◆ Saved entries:
□ □ □
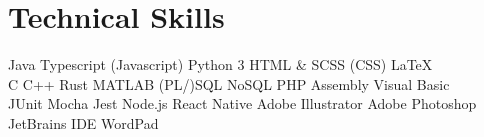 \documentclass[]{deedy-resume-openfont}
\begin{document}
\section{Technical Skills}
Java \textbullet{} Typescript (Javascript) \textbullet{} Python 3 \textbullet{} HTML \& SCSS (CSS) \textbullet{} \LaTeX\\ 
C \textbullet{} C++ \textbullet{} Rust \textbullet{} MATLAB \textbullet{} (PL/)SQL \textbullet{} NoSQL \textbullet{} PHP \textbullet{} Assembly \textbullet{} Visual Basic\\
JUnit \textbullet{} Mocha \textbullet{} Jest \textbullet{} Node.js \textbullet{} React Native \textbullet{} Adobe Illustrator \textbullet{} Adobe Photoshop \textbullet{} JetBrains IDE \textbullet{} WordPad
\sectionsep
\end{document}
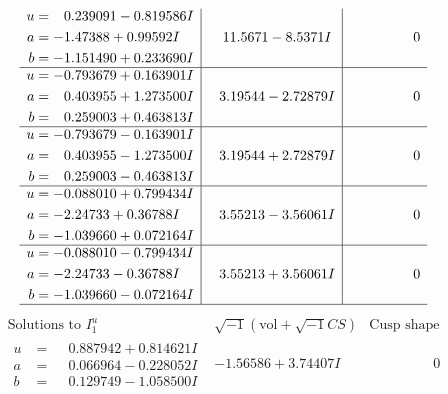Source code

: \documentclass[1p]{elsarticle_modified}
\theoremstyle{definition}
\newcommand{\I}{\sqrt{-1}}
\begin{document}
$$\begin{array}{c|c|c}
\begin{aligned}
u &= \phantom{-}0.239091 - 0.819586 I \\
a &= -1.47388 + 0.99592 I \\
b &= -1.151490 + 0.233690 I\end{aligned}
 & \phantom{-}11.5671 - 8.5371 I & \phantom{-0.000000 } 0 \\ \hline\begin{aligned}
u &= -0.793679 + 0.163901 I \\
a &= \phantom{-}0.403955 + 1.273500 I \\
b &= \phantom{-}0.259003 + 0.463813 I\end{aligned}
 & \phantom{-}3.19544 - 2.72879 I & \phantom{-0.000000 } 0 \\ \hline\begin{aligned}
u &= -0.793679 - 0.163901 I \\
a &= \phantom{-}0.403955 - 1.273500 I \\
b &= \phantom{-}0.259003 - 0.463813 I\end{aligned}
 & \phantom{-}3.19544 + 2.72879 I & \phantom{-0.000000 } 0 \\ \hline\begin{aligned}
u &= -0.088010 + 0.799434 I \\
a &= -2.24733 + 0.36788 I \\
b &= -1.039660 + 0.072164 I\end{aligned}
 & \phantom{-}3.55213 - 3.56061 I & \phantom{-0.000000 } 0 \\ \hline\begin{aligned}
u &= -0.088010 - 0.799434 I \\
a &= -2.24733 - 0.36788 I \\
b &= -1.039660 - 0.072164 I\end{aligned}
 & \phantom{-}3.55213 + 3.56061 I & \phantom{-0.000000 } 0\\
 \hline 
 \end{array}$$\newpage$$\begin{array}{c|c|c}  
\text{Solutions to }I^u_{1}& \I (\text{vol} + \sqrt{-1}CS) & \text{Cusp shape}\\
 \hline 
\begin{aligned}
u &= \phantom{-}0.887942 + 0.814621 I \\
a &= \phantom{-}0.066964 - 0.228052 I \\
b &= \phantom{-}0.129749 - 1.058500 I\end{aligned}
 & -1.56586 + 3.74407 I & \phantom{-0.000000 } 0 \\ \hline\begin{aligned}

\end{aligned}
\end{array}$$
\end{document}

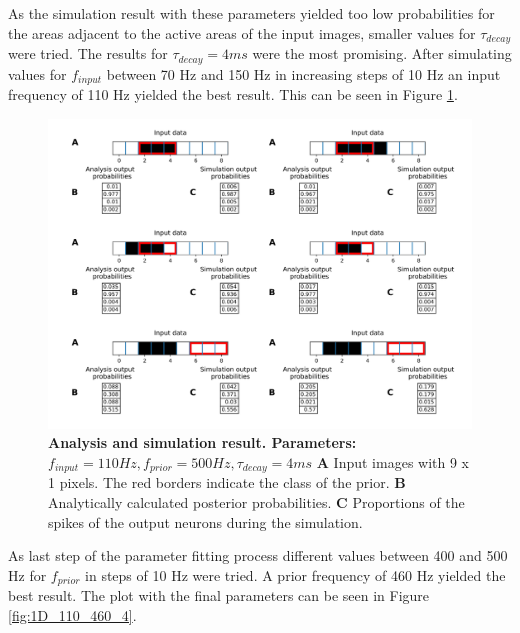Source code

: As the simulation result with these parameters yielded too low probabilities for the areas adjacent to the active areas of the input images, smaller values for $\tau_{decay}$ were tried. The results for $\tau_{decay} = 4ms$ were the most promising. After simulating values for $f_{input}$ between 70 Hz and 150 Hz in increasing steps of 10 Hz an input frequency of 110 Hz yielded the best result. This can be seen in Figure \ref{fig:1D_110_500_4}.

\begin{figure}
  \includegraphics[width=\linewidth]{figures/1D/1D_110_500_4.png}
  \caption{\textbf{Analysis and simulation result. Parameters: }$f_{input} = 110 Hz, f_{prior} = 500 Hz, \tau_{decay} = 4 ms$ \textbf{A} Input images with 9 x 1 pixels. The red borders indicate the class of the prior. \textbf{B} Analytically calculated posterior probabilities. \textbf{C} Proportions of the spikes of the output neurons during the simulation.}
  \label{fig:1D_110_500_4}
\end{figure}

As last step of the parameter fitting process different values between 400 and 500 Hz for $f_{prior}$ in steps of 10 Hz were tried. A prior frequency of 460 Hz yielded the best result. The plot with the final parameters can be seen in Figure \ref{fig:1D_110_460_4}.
□ □ □
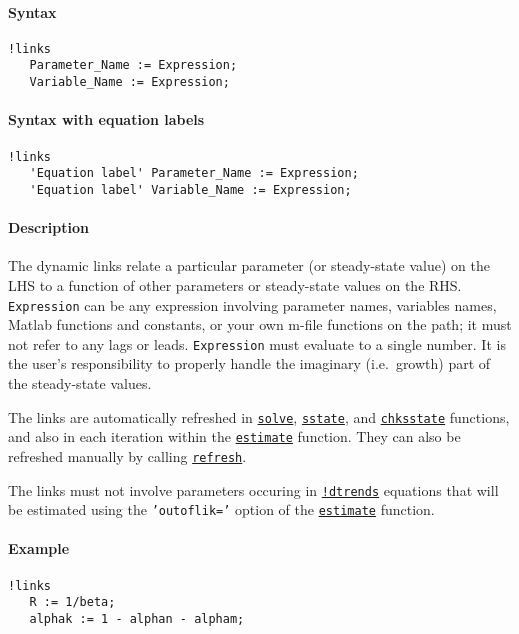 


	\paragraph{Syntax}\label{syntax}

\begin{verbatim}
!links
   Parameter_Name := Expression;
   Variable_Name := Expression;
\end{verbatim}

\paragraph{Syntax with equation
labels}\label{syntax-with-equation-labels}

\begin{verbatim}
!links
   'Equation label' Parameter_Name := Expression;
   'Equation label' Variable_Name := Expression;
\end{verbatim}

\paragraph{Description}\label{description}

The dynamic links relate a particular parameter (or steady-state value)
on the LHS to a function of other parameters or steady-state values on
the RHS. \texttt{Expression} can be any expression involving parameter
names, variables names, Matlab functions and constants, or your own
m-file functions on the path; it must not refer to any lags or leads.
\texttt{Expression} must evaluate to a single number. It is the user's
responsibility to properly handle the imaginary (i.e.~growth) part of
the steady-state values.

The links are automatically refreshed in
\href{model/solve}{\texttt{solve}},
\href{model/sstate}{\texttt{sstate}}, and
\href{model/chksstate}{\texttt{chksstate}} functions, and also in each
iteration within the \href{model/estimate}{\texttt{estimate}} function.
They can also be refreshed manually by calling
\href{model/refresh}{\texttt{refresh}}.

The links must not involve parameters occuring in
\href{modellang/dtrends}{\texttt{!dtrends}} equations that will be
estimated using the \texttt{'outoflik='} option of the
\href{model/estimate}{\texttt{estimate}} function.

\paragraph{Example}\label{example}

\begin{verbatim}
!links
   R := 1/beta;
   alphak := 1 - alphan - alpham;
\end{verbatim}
□ □ □
◆ WHAT THE TASK ASKS: Search the entries above for "functions". Return every line that has it.

◆ WRITTEN SOLUTION:
names, variables names, Matlab functions and constants, or your own
m-file functions on the path; it must not refer to any lags or leads.
\href{model/chksstate}{\texttt{chksstate}} functions, and also in each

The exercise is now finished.